In the final group of patients with advanced disease, Leonard said induction with bendamustine plus rituximab (BR) is just as good, if not better than, treatment with rituximab, cyclophosphamide, doxorubicin hydrochloride, vincristine, and prednisone (R-CHOP) with respect to PFS and tolerability.
In 274 patients with stage III/IV indolent lymphoma, patients with FL treated with BR had improved PFS versus those receiving R-CHOP (HR, 0.61; 95% CI, 0.42-0.87;P= .0072). Additionally, patients in the BR group had fewer toxic effects than those in the R-CHOP group, with serious adverse events (AEs) occurring in 19% and 29%, respectively.6
“Overall survival with either of these treatments is the same, so either of these regimens are reasonable choices,” Leonard said. “I tend to use BR for these patients.” However, in patients for whom there is a concern for occult transformation, he suggested considering R-CHOP.
Other options for patients in this setting may include the use of anti-CD20 agents, such as obinutuzumab (Gazyva), or immunomodulatory drugs like lenalidomide (Revlimid).

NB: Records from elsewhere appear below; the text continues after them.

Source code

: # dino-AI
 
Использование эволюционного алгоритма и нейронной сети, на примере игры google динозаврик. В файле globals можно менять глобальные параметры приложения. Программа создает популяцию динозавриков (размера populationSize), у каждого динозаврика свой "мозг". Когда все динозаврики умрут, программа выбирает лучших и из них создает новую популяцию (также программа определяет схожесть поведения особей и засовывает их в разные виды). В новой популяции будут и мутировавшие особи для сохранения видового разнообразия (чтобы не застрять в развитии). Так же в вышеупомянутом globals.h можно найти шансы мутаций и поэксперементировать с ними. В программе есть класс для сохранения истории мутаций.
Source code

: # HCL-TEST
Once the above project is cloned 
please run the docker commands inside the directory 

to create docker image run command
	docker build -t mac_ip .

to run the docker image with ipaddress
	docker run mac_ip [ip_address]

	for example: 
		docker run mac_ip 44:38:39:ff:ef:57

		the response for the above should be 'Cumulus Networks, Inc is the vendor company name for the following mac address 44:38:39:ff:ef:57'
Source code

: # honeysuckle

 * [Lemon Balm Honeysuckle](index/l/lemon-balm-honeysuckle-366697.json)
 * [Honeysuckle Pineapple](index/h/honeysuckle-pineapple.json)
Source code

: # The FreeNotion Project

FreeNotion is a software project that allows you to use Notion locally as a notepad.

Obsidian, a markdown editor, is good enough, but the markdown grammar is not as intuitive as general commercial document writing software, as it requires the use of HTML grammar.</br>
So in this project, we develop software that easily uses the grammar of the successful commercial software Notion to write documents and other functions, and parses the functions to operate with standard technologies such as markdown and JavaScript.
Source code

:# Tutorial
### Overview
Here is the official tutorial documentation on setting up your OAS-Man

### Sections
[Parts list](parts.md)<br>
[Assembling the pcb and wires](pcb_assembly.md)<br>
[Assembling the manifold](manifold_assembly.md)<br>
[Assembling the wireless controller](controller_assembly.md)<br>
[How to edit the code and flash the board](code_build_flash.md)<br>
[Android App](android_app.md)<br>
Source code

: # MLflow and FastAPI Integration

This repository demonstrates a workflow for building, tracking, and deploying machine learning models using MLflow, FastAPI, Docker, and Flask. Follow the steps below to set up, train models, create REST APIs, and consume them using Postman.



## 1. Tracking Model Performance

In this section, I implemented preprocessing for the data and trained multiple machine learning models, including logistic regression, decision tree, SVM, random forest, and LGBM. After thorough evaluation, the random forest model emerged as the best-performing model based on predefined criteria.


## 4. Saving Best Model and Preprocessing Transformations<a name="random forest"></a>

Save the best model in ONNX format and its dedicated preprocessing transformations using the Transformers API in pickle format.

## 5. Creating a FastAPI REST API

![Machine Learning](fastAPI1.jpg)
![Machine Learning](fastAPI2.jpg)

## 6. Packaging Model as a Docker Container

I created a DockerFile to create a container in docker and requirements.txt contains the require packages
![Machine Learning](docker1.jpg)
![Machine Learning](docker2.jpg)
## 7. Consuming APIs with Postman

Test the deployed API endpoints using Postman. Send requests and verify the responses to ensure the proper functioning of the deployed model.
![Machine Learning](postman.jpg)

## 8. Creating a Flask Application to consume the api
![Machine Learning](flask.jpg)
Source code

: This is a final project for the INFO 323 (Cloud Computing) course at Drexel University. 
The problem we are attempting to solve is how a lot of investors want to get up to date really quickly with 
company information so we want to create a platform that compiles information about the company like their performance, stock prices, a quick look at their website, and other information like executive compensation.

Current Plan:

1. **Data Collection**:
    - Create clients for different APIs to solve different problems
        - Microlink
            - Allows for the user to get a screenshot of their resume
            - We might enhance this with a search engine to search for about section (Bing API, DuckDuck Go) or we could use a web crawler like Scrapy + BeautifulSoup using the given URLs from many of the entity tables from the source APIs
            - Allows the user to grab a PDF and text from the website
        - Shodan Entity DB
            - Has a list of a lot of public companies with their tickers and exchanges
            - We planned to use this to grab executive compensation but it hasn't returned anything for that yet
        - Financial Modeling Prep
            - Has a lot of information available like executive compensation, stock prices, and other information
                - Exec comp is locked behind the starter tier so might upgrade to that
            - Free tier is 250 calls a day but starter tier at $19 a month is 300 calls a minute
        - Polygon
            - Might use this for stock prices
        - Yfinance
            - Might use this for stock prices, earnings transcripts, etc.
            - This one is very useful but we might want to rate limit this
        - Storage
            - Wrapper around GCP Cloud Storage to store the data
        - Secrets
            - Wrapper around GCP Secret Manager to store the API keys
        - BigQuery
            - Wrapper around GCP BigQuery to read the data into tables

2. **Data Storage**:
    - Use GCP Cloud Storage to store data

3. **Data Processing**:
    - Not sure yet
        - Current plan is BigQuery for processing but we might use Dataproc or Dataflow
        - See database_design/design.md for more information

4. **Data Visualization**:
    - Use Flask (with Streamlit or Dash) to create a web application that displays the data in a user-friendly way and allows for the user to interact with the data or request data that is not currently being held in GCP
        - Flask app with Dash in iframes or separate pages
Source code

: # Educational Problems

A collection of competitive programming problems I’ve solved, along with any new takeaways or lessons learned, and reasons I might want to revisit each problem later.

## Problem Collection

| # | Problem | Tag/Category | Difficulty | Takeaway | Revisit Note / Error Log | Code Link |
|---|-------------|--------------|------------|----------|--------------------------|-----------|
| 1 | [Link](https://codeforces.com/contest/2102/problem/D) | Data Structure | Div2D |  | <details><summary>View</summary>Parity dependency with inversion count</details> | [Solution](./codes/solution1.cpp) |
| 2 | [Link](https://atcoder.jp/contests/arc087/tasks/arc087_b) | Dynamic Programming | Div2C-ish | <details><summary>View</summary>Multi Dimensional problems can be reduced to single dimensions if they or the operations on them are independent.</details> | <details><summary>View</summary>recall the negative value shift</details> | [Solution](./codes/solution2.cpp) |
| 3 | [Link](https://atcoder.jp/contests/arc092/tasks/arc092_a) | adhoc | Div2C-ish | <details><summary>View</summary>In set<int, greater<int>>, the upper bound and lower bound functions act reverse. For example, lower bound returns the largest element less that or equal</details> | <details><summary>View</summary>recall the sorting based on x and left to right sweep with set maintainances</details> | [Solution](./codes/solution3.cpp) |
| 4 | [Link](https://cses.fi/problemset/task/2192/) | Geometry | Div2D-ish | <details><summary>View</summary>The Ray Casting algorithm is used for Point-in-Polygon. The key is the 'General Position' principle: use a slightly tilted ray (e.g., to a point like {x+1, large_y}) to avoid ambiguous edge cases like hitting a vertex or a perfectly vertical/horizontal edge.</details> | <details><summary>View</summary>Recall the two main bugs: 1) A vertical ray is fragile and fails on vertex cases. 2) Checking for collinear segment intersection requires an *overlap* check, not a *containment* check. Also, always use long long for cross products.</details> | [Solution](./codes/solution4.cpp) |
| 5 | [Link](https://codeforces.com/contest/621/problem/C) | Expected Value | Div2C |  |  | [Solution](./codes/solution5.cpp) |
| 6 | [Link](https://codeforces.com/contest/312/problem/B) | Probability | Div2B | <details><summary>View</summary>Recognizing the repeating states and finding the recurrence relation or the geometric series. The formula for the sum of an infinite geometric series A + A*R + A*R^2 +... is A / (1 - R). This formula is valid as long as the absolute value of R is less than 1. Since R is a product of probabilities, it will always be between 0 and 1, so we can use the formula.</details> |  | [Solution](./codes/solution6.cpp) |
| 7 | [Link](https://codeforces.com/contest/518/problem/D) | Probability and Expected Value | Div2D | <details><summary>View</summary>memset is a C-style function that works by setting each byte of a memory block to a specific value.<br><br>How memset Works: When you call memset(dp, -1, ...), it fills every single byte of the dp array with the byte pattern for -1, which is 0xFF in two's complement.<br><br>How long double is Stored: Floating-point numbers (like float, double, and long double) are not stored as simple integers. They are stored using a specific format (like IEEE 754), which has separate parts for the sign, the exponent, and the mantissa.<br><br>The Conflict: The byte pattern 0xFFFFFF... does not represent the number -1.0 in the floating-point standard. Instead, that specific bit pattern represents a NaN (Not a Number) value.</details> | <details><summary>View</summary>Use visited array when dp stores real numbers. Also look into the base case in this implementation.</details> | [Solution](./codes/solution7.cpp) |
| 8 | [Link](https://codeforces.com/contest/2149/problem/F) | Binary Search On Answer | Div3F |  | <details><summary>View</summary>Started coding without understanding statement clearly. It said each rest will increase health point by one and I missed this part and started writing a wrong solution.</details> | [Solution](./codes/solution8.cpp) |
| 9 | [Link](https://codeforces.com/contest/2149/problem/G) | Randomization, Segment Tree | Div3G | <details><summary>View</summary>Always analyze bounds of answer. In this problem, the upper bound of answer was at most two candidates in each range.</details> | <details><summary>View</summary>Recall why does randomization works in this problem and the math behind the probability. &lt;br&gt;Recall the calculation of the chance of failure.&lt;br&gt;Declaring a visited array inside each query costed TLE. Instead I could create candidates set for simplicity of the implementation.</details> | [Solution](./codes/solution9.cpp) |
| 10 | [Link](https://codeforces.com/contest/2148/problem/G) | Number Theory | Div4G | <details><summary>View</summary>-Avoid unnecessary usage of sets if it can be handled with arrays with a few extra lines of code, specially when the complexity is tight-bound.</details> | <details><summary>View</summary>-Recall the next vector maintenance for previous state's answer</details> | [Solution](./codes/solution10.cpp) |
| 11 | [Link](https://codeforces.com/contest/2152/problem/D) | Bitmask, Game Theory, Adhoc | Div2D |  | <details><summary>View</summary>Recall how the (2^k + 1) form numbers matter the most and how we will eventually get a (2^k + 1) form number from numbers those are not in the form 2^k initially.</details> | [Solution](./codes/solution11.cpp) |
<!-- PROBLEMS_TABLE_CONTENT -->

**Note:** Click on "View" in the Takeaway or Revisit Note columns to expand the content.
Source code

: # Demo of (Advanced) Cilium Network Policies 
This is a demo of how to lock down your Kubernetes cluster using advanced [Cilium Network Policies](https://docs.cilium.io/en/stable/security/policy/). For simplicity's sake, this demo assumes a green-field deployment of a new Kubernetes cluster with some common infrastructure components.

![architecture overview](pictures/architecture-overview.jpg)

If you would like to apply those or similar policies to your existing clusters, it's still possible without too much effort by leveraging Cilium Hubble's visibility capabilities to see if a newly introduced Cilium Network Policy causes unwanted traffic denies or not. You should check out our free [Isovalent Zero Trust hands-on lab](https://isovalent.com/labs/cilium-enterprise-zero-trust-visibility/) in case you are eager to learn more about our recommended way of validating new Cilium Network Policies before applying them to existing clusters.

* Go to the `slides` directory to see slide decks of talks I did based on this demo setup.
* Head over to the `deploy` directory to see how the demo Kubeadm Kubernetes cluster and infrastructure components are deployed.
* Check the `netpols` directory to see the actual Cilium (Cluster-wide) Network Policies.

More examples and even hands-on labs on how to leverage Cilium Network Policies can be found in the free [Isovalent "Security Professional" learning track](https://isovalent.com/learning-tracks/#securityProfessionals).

The open-label, randomized phase III GALLIUM trial tested the use of obinutuzumab versus rituximab with chemotherapy of CHOP, CVP, or bendamustine followed by maintenance therapy. Results showed PFS was improved significantly, with 3-year rates of 80.0% versus 73.3%, respectively (HR, 0.66; 95% CI, 0.51-0.85;P= .001), but grade ≥3 AEs were more frequent with obinutzumab (74.6% vs 67.8%), as were serious AEs (46.1% vs 39.9%). OS results were similar between the 2 arms (P= .21).7
Based on these data, Leonard said obinutuzumab has been adopted, but either agent can be used in the frontline setting. “With obinutuzumab, there are more toxicities and you don’t have the subcutaneous [formulation as with rituximab] that patients like,” Leonard said.
The multicenter, international phase III RELEVANCE trial comparing lenalidomide plus rituximab (R2) versus investigator’s choice of chemotherapy failed to meet its coprimary end points but showed that R2 produced similar efficacy as the control with different toxicities. The rate of confirmed or unconfirmed complete response at 120 weeks was 48% (95% CI, 44%-53%) with R2 and 53% (95% CI, 49%-57%) with standard therapy (P= .13), and 3-year PFS rates were 77% (95% CI, 72%-80%) and 78% (95% CI, 74%-82%), respectively. Rates of grade 4 neutropenia (50% vs 32%), febrile neutropenia across all grades (7% vs 2%), and grade 3/4 infections (4% vs 2%) were higher in the control arm; however, rates of grade ≥3 rash (7% vs 1%) were higher in the R2 arm.
“One could argue that this is a reasonable regimen to consider for some patients, particularly those who don’t mind oral therapy,” Leonard said. “There is [more incidence of rash], but less cytopenias and febrile neutropenia,” making it a reasonable option for some patients.
Leonard concluded by highlighting the need to move toward a more “risk-adapted” approach to therapy, with a greater emphasis on the role of prognostic score, tumor and patient profiling, imaging, and other modalities.
“There are several important questions, [such as] what will it take to dislodge the watch-and-wait approach as a standard therapy option. I think that is an important research question.”